Cerio and Capri island. An endless love story.
Edwin Cerio is one of the most prominent personalities who spent and devoted all his life to Capri, who inspired the design of one of Villa Marina’s most beautiful Pool Suites: the Cerio Pool Suite.
An eclectic scholar who was deeply involved in the island’s political, social and cultural milieu. He was Mayor, botanist, writer and designer. Here is his story.
Cerio was the son of Ignazio, a well known doctor who was born Abruzzo. He graduated in naval engineering in 1898 and soon began working at the Krupp Foundries in Germany and South America.
He loved Capri so deeply that he quit the foundries in March 1913 and, soon after the divorce from his wife Elena, at 45, moved to the island.

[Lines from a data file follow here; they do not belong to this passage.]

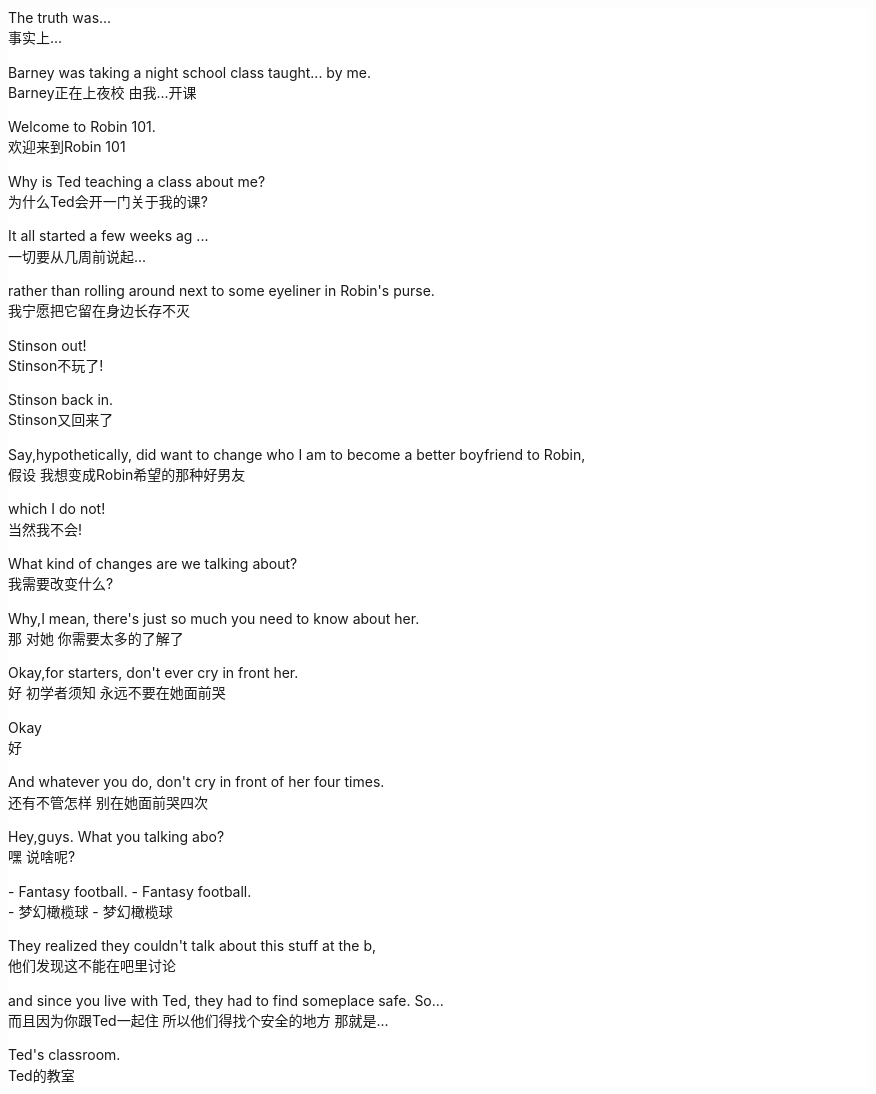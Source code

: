 The truth was...  
事实上...  
  
Barney was taking a night school class taught... by me.  
Barney正在上夜校 由我...开课  
  
Welcome to Robin 101.  
欢迎来到Robin 101  
  
  
  
  
Why is Ted teaching a class about me?  
为什么Ted会开一门关于我的课?  
  
It all started a few weeks ag ...  
一切要从几周前说起...  
  
rather than rolling around next to some eyeliner in Robin's purse.  
我宁愿把它留在身边长存不灭  
  
Stinson out!  
Stinson不玩了!  
  
Stinson back in.  
Stinson又回来了  
  
Say,hypothetically, did want to change who I am to become a better boyfriend to Robin,  
假设 我想变成Robin希望的那种好男友  
  
which I do not!  
当然我不会!  
  
What kind of changes are we talking about?  
我需要改变什么?  
  
Why,I mean, there's just so much you need to know about her.  
那 对她 你需要太多的了解了  
  
Okay,for starters, don't ever cry in front her.  
好 初学者须知 永远不要在她面前哭  
  
Okay  
好  
  
And whatever you do, don't cry in front of her four times.  
还有不管怎样 别在她面前哭四次  
  
Hey,guys. What you talking abo?  
嘿 说啥呢?  
  
\- Fantasy football. \- Fantasy football.  
\- 梦幻橄榄球 \- 梦幻橄榄球  
  
They realized they couldn't talk about this stuff at the b,  
他们发现这不能在吧里讨论  
  
and since you live with Ted, they had to find someplace safe. So...  
而且因为你跟Ted一起住  所以他们得找个安全的地方 那就是...  
  
Ted's classroom.  
Ted的教室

Edwin Cerio is still today the best known author abroad who extensively wrote about Capri . Covering an array of many different subjects, his work is often ironic or sarcastic. This is all the more true for his ‘Guida inutile di Capri’ (A Useless Guide to Capri). Other books like ‘That Capri Air’, written in 1927, and ‘Capri nel Seicento’ (Seventeenth-century Capri), published in 1934, provide information that is difficult to find anywhere else.
Some islanders still remember Cerio as a tenacious, intelligent, yet extremely unpredictable person: gracious one day, arrogant the other.
Other than being an excellent botanist, a smart businessman and antiquities collector, Cerio designed some of the most architecturally interesting Capri houses between the two world wars. The most outstanding examples are il Rosaio, la Casa del Solitario and la Falconetta. His ability to interpret the tradition of Mediterranean architecture in a modern guise made him one of the island’s most interesting designers.
In 1920 Cerio was convinced by many locals to run for mayor. Once elected, he put all his efforts in saving the island from the so-called ‘Milanese sharks’ real estate speculation.
Thus, he issued a urban planning regulation, which is still effective, and organized the ‘Conference for the defence of the landscape’ (1922). At the end of the conference, Cerio created a commission to oversee the construction activities on the island, fight speculation and enforce building regulations.
After only two years, profoundly dissatisfied with the results he had obtained and disillusioned by the lack of interest showed by the people of Capri, Cerio resigned. He nonetheless remained a sort of ‘head of the household’ as he would receive and welcome all the most prominent personalities who arrived on the island, such as Neruda and Ada Negri.
During his last years, Cerio implemented the Palazzo Cerio collection, which he founded together with his brother, in memory of their father Ignazio.